On August 14, several hundred coal miners joined Mitt Romney at the Century Mine near Bealsville, Ohio, to cheer the Republican nominee as he denounced a “war on coal” by the Obama administration. Two weeks later, an official of the company that owns the mine, Murray Energy Corp. (which has given more than $900,000 to Republican candidates in the last two years, far more than any other coal company) admitted that the miners were not all there by choice. “Attendance at the Romney event was mandatory,” Rob Moore, the chief financial officer of Murray Energy told radio host David Blomquist. Mandatory, but unpaid. Because the mine was closed for the Romney event, miners lost a day of pay. Is this legal? Is this right? Interestingly, just a few days after the rally, the F.E.C. decided a case involving an employer in Hawaii that required its employees to campaign, on their own time, for Democratic congressional candidate Colleen Hanabusa. (The employer happened to be a union, but the case had to do with its staff, not its members.) In what might seem like a reversal of partisanship, the Commission’s three Democrats supported the general counsel’s judgment that such coercion violated the Federal Election Campaign Act, which forbids employers from coercing workers to contribute to a campaign. But its three Republicans argued that because the work was part of an independent effort by the union, and didn’t involve contributions to the campaign itself, the law didn’t apply: A union or corporation’s “independent use of its paid workforce to campaign for a federal candidate post-Citizen’s United was not contemplated by Congress and, consequently, is not prohibited by either the Act or Commission regulation.” Without a majority on the Commission, it was unable to act.

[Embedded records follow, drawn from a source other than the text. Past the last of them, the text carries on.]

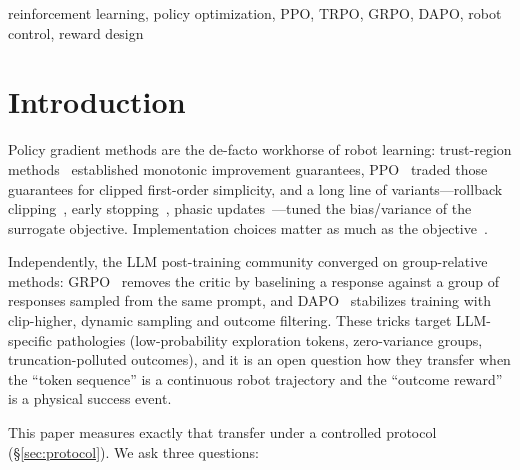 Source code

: \documentclass[journal,twoside]{IEEEtran}
\newcommand{\ppo}{\textsc{PPO}}
\newcommand{\grpo}{\textsc{GRPO-C}}
\newcommand{\dapo}{\textsc{DAPO-C}}
\begin{document}
\begin{abstract}
group-relative methods transfer poorly: with episode-outcome baselines
\grpo{} reaches only 0.557 on navigation---mid-pack, below every
safeguarded PPO variant---\dapo{} 0.324, and both are near-zero on
locomotion and manipulation under dense rewards, because outcome-level
credit cannot guide multi-stage physical control. Algorithm rankings are
reward-paradigm-dependent---potential-based shaping rescues sparse-reward
training on navigation and grasping yet collapses on locomotion---so
algorithm and reward must be chosen jointly. We release the suite, all
runs and per-term reward audits as an open benchmark connecting LLM
post-training methods back to robot control.
\end{abstract}

\begin{IEEEkeywords}
reinforcement learning, policy optimization, PPO, TRPO, GRPO, DAPO,
robot control, reward design
\end{IEEEkeywords}

\section{Introduction}
Policy gradient methods are the de-facto workhorse of robot learning:
trust-region methods~\cite{schulman2015trpo} established monotonic
improvement guarantees, \ppo{}~\cite{schulman2017ppo} traded those
guarantees for clipped first-order simplicity, and a long line of
variants---rollback clipping~\cite{yuan2020rollback}, early
stopping~\cite{li2023espo}, phasic updates~\cite{cobbe2021ppg}---tuned the
bias/variance of the surrogate objective. Implementation
choices matter as much as the objective~\cite{engstrom2020implementation}.

Independently, the LLM post-training community converged on group-relative
methods: GRPO~\cite{shao2024grpo} removes the critic by baselining a
response against a group of responses sampled from the same prompt, and
DAPO~\cite{yu2025dapo} stabilizes training with clip-higher, dynamic
sampling and outcome filtering. These tricks target LLM-specific
pathologies (low-probability exploration tokens, zero-variance groups,
truncation-polluted outcomes), and it is an open question how they transfer
when the ``token sequence'' is a continuous robot trajectory and the
``outcome reward'' is a physical success event.

This paper measures exactly that transfer under a controlled protocol
(\S\ref{sec:protocol}). We ask three questions:
\end{document}
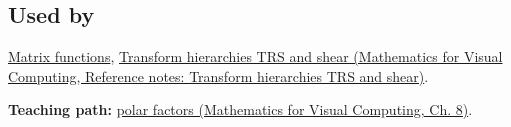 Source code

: \subsection{Used by}\label{appendix-73f5bcf7a462-used-by}

\hypertarget{appendix-73f5bcf7a462-used-by}{}

\hyperref[appendix-0f4bc2bf2b1f]{Matrix functions}, \href{../02-Mathematics-for-Visual-Computing/main.pdf\#nameddest=appendix-292c061cd47c}{Transform hierarchies TRS and shear (Mathematics for Visual Computing, Reference notes: Transform hierarchies TRS and shear)}.

\textbf{Teaching path:} \href{../02-Mathematics-for-Visual-Computing/main.pdf\#nameddest=02-foundations-ii-ch024-polar-decomposition-separates-rotation-like-motion-from-stretch}{polar factors (Mathematics for Visual Computing, Ch. 8)}.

In the view of the three Republicans on the FEC, then, Citizen’s United means not only that a corporation or union can deploy money in an independent effort to affect the outcome of an election (including money that rightfully belongs to its shareholders), but that it can deploy any other resources it controls—including its employees’ time, both on and off the clock.

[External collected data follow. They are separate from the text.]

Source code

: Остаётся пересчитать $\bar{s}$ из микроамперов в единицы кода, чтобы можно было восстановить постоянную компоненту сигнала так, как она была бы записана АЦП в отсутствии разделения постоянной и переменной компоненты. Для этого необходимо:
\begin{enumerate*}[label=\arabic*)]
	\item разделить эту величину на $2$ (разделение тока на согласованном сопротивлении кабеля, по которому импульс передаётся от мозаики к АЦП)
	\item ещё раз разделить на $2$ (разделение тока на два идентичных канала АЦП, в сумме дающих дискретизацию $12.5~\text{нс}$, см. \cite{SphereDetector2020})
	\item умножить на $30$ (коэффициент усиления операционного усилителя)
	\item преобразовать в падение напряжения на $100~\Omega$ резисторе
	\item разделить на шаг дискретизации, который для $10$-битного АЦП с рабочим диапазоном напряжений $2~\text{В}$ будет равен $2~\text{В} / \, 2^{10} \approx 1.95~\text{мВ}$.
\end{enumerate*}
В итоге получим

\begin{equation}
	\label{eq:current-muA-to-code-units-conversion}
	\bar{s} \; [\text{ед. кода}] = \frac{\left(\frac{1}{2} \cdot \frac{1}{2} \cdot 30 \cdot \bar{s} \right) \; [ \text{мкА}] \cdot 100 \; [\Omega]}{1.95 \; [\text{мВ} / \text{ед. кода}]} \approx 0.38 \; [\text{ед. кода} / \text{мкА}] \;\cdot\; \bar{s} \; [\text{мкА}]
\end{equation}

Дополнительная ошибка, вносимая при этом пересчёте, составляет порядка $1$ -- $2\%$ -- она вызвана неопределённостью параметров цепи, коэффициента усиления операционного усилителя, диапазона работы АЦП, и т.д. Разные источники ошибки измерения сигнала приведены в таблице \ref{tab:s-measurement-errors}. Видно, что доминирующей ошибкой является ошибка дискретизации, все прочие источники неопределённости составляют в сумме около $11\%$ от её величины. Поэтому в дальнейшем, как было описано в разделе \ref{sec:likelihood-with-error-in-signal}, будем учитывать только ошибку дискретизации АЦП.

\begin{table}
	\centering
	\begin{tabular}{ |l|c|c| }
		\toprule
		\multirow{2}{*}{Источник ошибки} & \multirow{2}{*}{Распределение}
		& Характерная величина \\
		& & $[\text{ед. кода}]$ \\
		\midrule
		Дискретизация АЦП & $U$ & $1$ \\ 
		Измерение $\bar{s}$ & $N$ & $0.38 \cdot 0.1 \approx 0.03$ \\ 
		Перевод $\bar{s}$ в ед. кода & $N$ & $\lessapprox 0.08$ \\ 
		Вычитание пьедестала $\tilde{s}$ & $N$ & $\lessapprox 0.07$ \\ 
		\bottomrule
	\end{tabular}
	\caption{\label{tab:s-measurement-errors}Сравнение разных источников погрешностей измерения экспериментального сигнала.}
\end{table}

Consider that the next time you hear an opponent of campaign finance laws describe the issue as a choice between “freedom” and regulation. In this vision of the world, the unlimited freedom of corporations means that your own rights as a citizen—to participate, or decline to participate, in the political process on your own terms—are surrendered. As the scholar Corey Robin has argued, the greatest threats to our individual liberties come not from anything the federal or state government does, but from these constraints large and small imposed by private-sector employers on their employees. (I emphasize private-sector, because it would be plainly illegal for any public agency to require non-political employees to participate in campaign activities, under state and federal civil service laws, and the same is true of non-profit charities, under tax law.)